╭──

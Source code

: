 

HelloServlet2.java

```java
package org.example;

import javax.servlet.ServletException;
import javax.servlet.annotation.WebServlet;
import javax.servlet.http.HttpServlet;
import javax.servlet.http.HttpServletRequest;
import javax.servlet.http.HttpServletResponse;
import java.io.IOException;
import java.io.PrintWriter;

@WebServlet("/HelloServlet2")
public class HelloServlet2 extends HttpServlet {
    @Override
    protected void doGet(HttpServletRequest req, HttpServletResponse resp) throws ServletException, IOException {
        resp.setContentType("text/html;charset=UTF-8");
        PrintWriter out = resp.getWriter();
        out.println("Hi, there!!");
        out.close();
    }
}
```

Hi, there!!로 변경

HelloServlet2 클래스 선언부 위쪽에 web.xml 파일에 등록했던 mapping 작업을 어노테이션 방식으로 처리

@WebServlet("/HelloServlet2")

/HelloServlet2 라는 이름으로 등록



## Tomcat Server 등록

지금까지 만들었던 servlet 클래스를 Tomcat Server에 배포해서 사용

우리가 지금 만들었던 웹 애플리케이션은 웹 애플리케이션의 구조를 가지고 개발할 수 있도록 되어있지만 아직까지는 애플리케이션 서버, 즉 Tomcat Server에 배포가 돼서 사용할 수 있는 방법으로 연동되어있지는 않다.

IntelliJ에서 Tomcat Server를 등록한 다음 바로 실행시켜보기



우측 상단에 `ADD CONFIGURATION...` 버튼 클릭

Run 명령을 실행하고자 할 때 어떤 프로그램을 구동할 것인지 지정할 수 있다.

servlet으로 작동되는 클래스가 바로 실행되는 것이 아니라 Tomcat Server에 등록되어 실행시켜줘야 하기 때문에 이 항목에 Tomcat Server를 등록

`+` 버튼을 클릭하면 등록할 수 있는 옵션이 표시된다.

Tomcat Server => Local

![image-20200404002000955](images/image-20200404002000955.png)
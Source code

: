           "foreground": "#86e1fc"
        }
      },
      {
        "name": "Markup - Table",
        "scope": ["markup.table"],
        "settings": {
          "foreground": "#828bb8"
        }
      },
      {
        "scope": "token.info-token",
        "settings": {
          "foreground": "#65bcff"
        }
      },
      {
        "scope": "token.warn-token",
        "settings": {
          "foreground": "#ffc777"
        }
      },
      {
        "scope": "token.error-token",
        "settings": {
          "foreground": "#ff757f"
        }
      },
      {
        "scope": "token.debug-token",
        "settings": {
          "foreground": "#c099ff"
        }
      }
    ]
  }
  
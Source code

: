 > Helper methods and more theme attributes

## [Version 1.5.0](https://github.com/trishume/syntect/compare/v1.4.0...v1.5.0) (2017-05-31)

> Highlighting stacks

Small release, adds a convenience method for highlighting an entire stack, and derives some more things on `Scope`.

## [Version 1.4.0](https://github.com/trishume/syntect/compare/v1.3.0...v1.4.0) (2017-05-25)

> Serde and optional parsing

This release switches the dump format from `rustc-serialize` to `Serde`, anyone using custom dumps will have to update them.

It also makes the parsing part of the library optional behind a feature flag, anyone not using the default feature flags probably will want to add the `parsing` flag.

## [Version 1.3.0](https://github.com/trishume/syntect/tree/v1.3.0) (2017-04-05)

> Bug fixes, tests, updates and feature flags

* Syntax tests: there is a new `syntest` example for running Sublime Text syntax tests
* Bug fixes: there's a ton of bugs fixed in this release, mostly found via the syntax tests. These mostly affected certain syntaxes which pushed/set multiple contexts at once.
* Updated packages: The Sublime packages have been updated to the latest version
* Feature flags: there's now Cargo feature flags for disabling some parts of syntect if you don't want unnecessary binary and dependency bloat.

╰──

Pick out every line of the listing containing the word "using", and show those lines.

This release switches the dump format from `rustc-serialize` to `Serde`, anyone using custom dumps will have to update them.
It also makes the parsing part of the library optional behind a feature flag, anyone not using the default feature flags probably will want to add the `parsing` flag.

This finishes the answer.